Activity
Look below for the line containing "- [ ] React Basics & Working with Components"; from there through the line containing "- [ ] Sending", both lines included, please set down each line exactly and nothing else.

(Source texts of formatted documents)
----------------------------------------

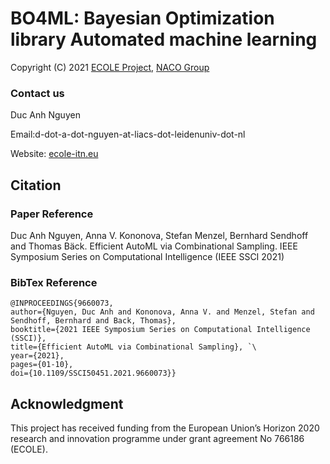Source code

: # BO4ML: Bayesian Optimization library Automated machine learning 

Copyright (C) 2021 [ECOLE Project](https://ecole-itn.eu/), [NACO Group](https://naco.liacs.nl/)

### Contact us

Duc Anh Nguyen

Email:d-dot-a-dot-nguyen-at-liacs-dot-leidenuniv-dot-nl

Website: [ecole-itn.eu](https://ecole-itn.eu/)

## Citation
### Paper Reference

Duc Anh Nguyen, Anna V. Kononova, Stefan Menzel, Bernhard Sendhoff and Thomas Bäck. Efficient AutoML via Combinational Sampling. IEEE Symposium Series on Computational Intelligence (IEEE SSCI 2021)

### BibTex Reference
    @INPROCEEDINGS{9660073,
    author={Nguyen, Duc Anh and Kononova, Anna V. and Menzel, Stefan and Sendhoff, Bernhard and Back, Thomas},
    booktitle={2021 IEEE Symposium Series on Computational Intelligence (SSCI)},
    title={Efficient AutoML via Combinational Sampling}, `\
    year={2021},
    pages={01-10},
    doi={10.1109/SSCI50451.2021.9660073}}
  
## Acknowledgment

This project has received funding from the European Union’s Horizon 2020 research and innovation programme under grant agreement No 766186 (ECOLE).
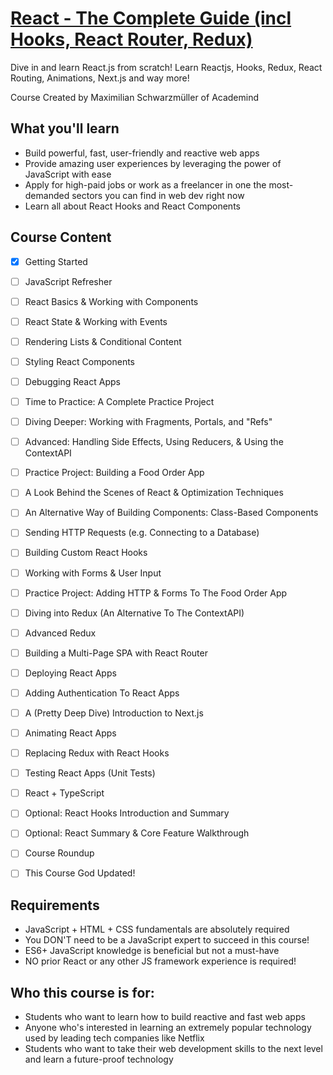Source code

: # [React - The Complete Guide (incl Hooks, React Router, Redux)](https://www.udemy.com/course/react-the-complete-guide-incl-redux/)

Dive in and learn React.js from scratch! Learn Reactjs, Hooks, Redux, React Routing, Animations, Next.js and way more!

Course Created by Maximilian Schwarzmüller of Academind 


## What you'll learn

- Build powerful, fast, user-friendly and reactive web apps
- Provide amazing user experiences by leveraging the power of JavaScript with ease
- Apply for high-paid jobs or work as a freelancer in one the most-demanded sectors you can find in web dev right now
- Learn all about React Hooks and React Components


## Course Content

- [x] Getting Started
- [ ] JavaScript Refresher
- [ ] React Basics & Working with Components
- [ ] React State & Working with Events
- [ ] Rendering Lists & Conditional Content
- [ ] Styling React Components
- [ ] Debugging React Apps
- [ ] Time to Practice: A Complete Practice Project
- [ ] Diving Deeper: Working with Fragments, Portals, and "Refs"
- [ ] Advanced: Handling Side Effects, Using Reducers, & Using the ContextAPI
- [ ] Practice Project: Building a Food Order App
- [ ] A Look Behind the Scenes of React & Optimization Techniques
- [ ] An Alternative Way of Building Components: Class-Based Components
- [ ] Sending HTTP Requests (e.g. Connecting to a Database)
- [ ] Building Custom React Hooks
- [ ] Working with Forms & User Input
- [ ] Practice Project: Adding HTTP & Forms To The Food Order App
- [ ] Diving into Redux (An Alternative To The ContextAPI)
- [ ] Advanced Redux
- [ ] Building a Multi-Page SPA with React Router
- [ ] Deploying React Apps
- [ ] Adding Authentication To React Apps
- [ ] A (Pretty Deep Dive) Introduction to Next.js
- [ ] Animating React Apps
- [ ] Replacing Redux with React Hooks
- [ ] Testing React Apps (Unit Tests)
- [ ] React + TypeScript
- [ ] Optional: React Hooks Introduction and Summary
- [ ] Optional: React Summary & Core Feature Walkthrough
- [ ] Course Roundup
- [ ] This Course God Updated!


## Requirements

- JavaScript + HTML + CSS fundamentals are absolutely required
- You DON'T need to be a JavaScript expert to succeed in this course!
- ES6+ JavaScript knowledge is beneficial but not a must-have
- NO prior React or any other JS framework experience is required!


## Who this course is for:

- Students who want to learn how to build reactive and fast web apps
- Anyone who's interested in learning an extremely popular technology used by leading tech companies like Netflix
- Students who want to take their web development skills to the next level and learn a future-proof technology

----------------------------------------

Solution for this exercise
- [ ] React Basics & Working with Components
- [ ] React State & Working with Events
- [ ] Rendering Lists & Conditional Content
- [ ] Styling React Components
- [ ] Debugging React Apps
- [ ] Time to Practice: A Complete Practice Project
- [ ] Diving Deeper: Working with Fragments, Portals, and "Refs"
- [ ] Advanced: Handling Side Effects, Using Reducers, & Using the ContextAPI
- [ ] Practice Project: Building a Food Order App
- [ ] A Look Behind the Scenes of React & Optimization Techniques
- [ ] An Alternative Way of Building Components: Class-Based Components
- [ ] Sending HTTP Requests (e.g. Connecting to a Database)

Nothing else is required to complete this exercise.